**Task description:** Leave out the pictures and copy each record below exactly.
BEGIN Material for the task
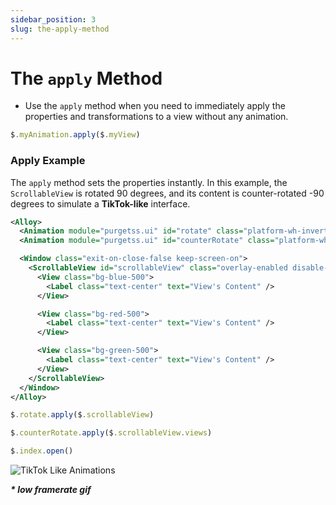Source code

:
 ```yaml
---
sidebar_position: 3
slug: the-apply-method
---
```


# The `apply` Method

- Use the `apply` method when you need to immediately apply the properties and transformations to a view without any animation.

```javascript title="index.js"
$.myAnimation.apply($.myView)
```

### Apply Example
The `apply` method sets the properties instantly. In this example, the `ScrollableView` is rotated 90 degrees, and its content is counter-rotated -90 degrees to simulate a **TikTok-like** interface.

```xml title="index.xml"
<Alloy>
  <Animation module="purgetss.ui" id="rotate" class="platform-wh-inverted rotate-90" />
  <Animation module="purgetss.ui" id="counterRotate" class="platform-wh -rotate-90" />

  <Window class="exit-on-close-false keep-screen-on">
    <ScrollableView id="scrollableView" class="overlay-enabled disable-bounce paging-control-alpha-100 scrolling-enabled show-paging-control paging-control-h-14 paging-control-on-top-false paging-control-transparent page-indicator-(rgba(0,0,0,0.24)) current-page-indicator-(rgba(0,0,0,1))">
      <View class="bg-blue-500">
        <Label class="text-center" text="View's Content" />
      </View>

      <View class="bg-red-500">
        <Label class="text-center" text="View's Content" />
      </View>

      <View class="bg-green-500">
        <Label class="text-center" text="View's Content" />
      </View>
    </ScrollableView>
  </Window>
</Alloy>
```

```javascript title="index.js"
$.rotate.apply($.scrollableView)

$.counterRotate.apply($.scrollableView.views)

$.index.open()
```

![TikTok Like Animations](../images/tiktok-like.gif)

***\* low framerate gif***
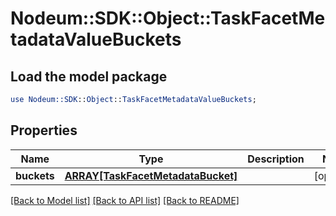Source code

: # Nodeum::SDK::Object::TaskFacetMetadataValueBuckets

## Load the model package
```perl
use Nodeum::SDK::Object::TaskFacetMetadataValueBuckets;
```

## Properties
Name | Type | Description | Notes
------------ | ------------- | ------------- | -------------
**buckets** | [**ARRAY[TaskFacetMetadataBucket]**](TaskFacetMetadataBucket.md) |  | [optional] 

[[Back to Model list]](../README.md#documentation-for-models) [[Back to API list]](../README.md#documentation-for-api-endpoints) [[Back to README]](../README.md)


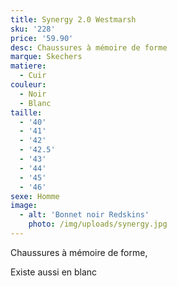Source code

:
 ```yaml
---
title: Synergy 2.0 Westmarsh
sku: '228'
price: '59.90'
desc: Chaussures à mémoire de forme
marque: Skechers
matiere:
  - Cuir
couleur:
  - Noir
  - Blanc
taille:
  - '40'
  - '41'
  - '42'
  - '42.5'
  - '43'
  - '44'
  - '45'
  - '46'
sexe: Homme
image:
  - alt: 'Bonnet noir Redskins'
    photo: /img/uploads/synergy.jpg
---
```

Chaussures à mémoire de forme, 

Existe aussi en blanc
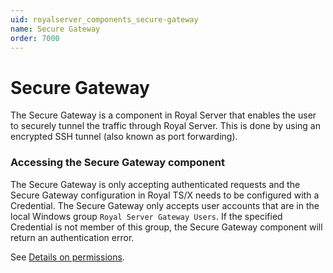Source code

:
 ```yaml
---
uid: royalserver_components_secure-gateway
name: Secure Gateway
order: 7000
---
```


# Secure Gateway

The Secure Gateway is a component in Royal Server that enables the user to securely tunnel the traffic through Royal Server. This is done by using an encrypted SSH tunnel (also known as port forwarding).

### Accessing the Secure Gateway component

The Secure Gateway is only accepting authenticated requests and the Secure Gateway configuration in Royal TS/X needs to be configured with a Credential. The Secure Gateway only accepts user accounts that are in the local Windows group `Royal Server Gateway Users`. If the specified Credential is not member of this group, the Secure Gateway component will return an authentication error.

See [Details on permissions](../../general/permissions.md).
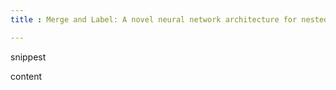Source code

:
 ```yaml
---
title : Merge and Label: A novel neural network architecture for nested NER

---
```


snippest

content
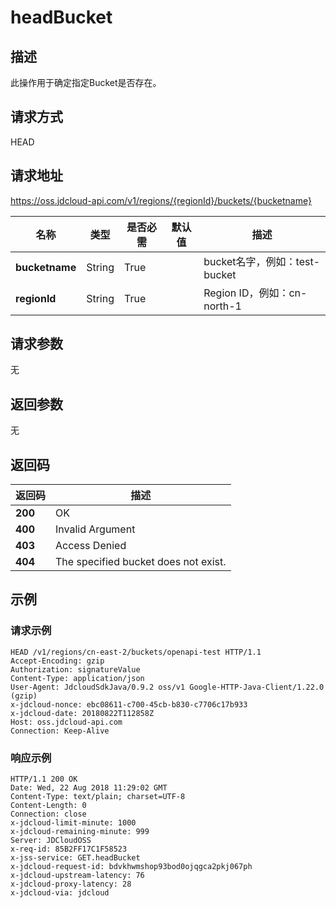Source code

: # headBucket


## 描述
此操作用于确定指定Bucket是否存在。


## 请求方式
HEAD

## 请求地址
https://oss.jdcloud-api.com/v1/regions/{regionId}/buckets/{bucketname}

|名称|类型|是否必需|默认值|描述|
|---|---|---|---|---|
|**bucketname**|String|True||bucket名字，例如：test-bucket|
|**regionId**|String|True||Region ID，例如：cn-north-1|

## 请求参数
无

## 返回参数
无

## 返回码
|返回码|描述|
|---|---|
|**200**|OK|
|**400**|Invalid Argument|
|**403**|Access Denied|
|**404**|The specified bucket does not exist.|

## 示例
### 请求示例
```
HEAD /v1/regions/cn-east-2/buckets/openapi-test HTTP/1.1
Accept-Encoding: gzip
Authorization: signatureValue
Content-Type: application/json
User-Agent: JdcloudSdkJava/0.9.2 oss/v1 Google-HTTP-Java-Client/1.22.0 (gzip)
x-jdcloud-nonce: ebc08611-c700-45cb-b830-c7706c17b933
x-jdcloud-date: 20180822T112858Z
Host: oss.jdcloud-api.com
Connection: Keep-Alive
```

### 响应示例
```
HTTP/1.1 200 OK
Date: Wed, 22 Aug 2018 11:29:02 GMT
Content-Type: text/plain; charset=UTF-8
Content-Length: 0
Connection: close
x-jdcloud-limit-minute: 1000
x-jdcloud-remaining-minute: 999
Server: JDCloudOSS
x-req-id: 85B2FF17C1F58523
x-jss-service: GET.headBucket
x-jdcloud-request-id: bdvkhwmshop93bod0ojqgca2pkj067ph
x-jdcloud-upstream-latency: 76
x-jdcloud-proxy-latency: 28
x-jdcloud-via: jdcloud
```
END Material for the task
**Exercise result:**
Source code

:
 ```yaml
---
sidebar_position: 3
slug: the-apply-method
---
```


# The `apply` Method

- Use the `apply` method when you need to immediately apply the properties and transformations to a view without any animation.

```javascript title="index.js"
$.myAnimation.apply($.myView)
```

### Apply Example
The `apply` method sets the properties instantly. In this example, the `ScrollableView` is rotated 90 degrees, and its content is counter-rotated -90 degrees to simulate a **TikTok-like** interface.

```xml title="index.xml"
<Alloy>
  <Animation module="purgetss.ui" id="rotate" class="platform-wh-inverted rotate-90" />
  <Animation module="purgetss.ui" id="counterRotate" class="platform-wh -rotate-90" />

  <Window class="exit-on-close-false keep-screen-on">
    <ScrollableView id="scrollableView" class="overlay-enabled disable-bounce paging-control-alpha-100 scrolling-enabled show-paging-control paging-control-h-14 paging-control-on-top-false paging-control-transparent page-indicator-(rgba(0,0,0,0.24)) current-page-indicator-(rgba(0,0,0,1))">
      <View class="bg-blue-500">
        <Label class="text-center" text="View's Content" />
      </View>

      <View class="bg-red-500">
        <Label class="text-center" text="View's Content" />
      </View>

      <View class="bg-green-500">
        <Label class="text-center" text="View's Content" />
      </View>
    </ScrollableView>
  </Window>
</Alloy>
```

```javascript title="index.js"
$.rotate.apply($.scrollableView)

$.counterRotate.apply($.scrollableView.views)

$.index.open()
```

![TikTok Like Animations](../images/tiktok-like.gif)

***\* low framerate gif***
Source code

: # Nodeum::SDK::Object::TaskFacetMetadataValueBuckets

## Load the model package
```perl
use Nodeum::SDK::Object::TaskFacetMetadataValueBuckets;
```

## Properties
Name | Type | Description | Notes
------------ | ------------- | ------------- | -------------
**buckets** | [**ARRAY[TaskFacetMetadataBucket]**](TaskFacetMetadataBucket.md) |  | [optional] 

[[Back to Model list]](../README.md#documentation-for-models) [[Back to API list]](../README.md#documentation-for-api-endpoints) [[Back to README]](../README.md)


Source code

:
 ```yaml
---
title: Synergy 2.0 Westmarsh
sku: '228'
price: '59.90'
desc: Chaussures à mémoire de forme
marque: Skechers
matiere:
  - Cuir
couleur:
  - Noir
  - Blanc
taille:
  - '40'
  - '41'
  - '42'
  - '42.5'
  - '43'
  - '44'
  - '45'
  - '46'
sexe: Homme
image:
  - alt: 'Bonnet noir Redskins'
    photo: /img/uploads/synergy.jpg
---
```

Chaussures à mémoire de forme, 

Existe aussi en blanc
Source code

:
 ```yaml
---
uid: royalserver_components_secure-gateway
name: Secure Gateway
order: 7000
---
```


# Secure Gateway

The Secure Gateway is a component in Royal Server that enables the user to securely tunnel the traffic through Royal Server. This is done by using an encrypted SSH tunnel (also known as port forwarding).

### Accessing the Secure Gateway component

The Secure Gateway is only accepting authenticated requests and the Secure Gateway configuration in Royal TS/X needs to be configured with a Credential. The Secure Gateway only accepts user accounts that are in the local Windows group `Royal Server Gateway Users`. If the specified Credential is not member of this group, the Secure Gateway component will return an authentication error.

See [Details on permissions](../../general/permissions.md).
Source code

:
 ```yaml
---
title : Merge and Label: A novel neural network architecture for nested NER

---
```


snippest

content
Source code

: # headBucket


## 描述
此操作用于确定指定Bucket是否存在。


## 请求方式
HEAD

## 请求地址
https://oss.jdcloud-api.com/v1/regions/{regionId}/buckets/{bucketname}

|名称|类型|是否必需|默认值|描述|
|---|---|---|---|---|
|**bucketname**|String|True||bucket名字，例如：test-bucket|
|**regionId**|String|True||Region ID，例如：cn-north-1|

## 请求参数
无

## 返回参数
无

## 返回码
|返回码|描述|
|---|---|
|**200**|OK|
|**400**|Invalid Argument|
|**403**|Access Denied|
|**404**|The specified bucket does not exist.|

## 示例
### 请求示例
```
HEAD /v1/regions/cn-east-2/buckets/openapi-test HTTP/1.1
Accept-Encoding: gzip
Authorization: signatureValue
Content-Type: application/json
User-Agent: JdcloudSdkJava/0.9.2 oss/v1 Google-HTTP-Java-Client/1.22.0 (gzip)
x-jdcloud-nonce: ebc08611-c700-45cb-b830-c7706c17b933
x-jdcloud-date: 20180822T112858Z
Host: oss.jdcloud-api.com
Connection: Keep-Alive
```

### 响应示例
```
HTTP/1.1 200 OK
Date: Wed, 22 Aug 2018 11:29:02 GMT
Content-Type: text/plain; charset=UTF-8
Content-Length: 0
Connection: close
x-jdcloud-limit-minute: 1000
x-jdcloud-remaining-minute: 999
Server: JDCloudOSS
x-req-id: 85B2FF17C1F58523
x-jss-service: GET.headBucket
x-jdcloud-request-id: bdvkhwmshop93bod0ojqgca2pkj067ph
x-jdcloud-upstream-latency: 76
x-jdcloud-proxy-latency: 28
x-jdcloud-via: jdcloud
```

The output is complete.